Прочитав о железном колпаке, Тео нахмурился.
“Если это было убийством ради убийства, – писала газета, – то мы имеем дело с опаснейшим душевнобольным – или душевнобольными – вроде Джека Потрошителя, который орудовал в Лондоне в 1880-х годах. Но Потрошитель действовал в одиночку и лишь однажды убил двух женщин за один день, да и то в разное время. Выходит, довильскому преступнику удалось превзойти лондонского дьявола: он убил семерых сразу. Он резал этих злосчастных одну за другой, может быть, даже на глазах друг у дружки, но что-то мешало им бежать или прийти на помощь подругам. Возможно, преступник обладает способностью к гипнозу? Или он просто напоил этих женщин, подсыпав им в вино какого-нибудь зелья? Ответов пока нет – есть лишь семь слипшихся грязных женских тел со следами ножевых ранений. Жандармерия Довиля уже связалась с набережной Орфевр, и уголовная полиция приступила к расследованию ужасного преступления”.

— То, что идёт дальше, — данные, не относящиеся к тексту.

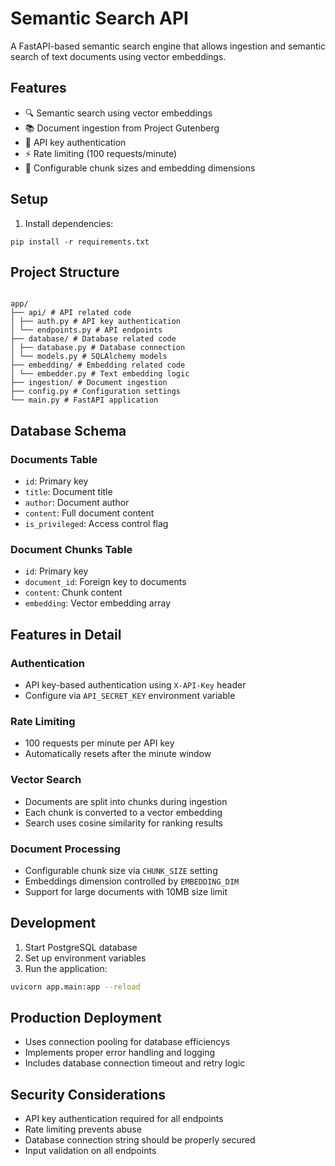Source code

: # Semantic Search API

A FastAPI-based semantic search engine that allows ingestion and semantic search of text documents using vector embeddings.

## Features

- 🔍 Semantic search using vector embeddings
- 📚 Document ingestion from Project Gutenberg
- 🔑 API key authentication
- ⚡ Rate limiting (100 requests/minute)
- 📏 Configurable chunk sizes and embedding dimensions

## Setup

1. Install dependencies:

```
pip install -r requirements.txt
```

## Project Structure

```

app/
├── api/ # API related code
│ ├── auth.py # API key authentication
│ └── endpoints.py # API endpoints
├── database/ # Database related code
│ ├── database.py # Database connection
│ └── models.py # SQLAlchemy models
├── embedding/ # Embedding related code
│ └── embedder.py # Text embedding logic
├── ingestion/ # Document ingestion
├── config.py # Configuration settings
└── main.py # FastAPI application
```

## Database Schema

### Documents Table

- `id`: Primary key
- `title`: Document title
- `author`: Document author
- `content`: Full document content
- `is_privileged`: Access control flag

### Document Chunks Table

- `id`: Primary key
- `document_id`: Foreign key to documents
- `content`: Chunk content
- `embedding`: Vector embedding array

## Features in Detail

### Authentication

- API key-based authentication using `X-API-Key` header
- Configure via `API_SECRET_KEY` environment variable

### Rate Limiting

- 100 requests per minute per API key
- Automatically resets after the minute window

### Vector Search

- Documents are split into chunks during ingestion
- Each chunk is converted to a vector embedding
- Search uses cosine similarity for ranking results

### Document Processing

- Configurable chunk size via `CHUNK_SIZE` setting
- Embeddings dimension controlled by `EMBEDDING_DIM`
- Support for large documents with 10MB size limit

## Development

1. Start PostgreSQL database
2. Set up environment variables
3. Run the application:

```bash
uvicorn app.main:app --reload
```

## Production Deployment

- Uses connection pooling for database efficiencys
- Implements proper error handling and logging
- Includes database connection timeout and retry logic

## Security Considerations

- API key authentication required for all endpoints
- Rate limiting prevents abuse
- Database connection string should be properly secured
- Input validation on all endpoints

На фотографиях можно было различить уродливый механизм со стрелой и ковшом, замерший у разверстой ямы, людей с носилками, здание мэрии Довиля. Снимки заметно различались качеством, из чего Тео сделал вывод, что фотографы пользовались не новейшими пленочными фотоаппаратами, а старыми переносными камерами с раздолбанными кремальерами.
Он отложил газету.
Довиль, эти слипшиеся трупы, мужчина в железном колпаке…
Завершая репортаж о страшной находке в Довиле, газета “Пари суар” цитировала Ретифа де ла Бретонна: “Подобно солнцу, о Париж, ты распространяешь твой свет и твое животворящее тепло на внешний мир, тогда как внутри ты темен, и тебя населяют дикие животные”.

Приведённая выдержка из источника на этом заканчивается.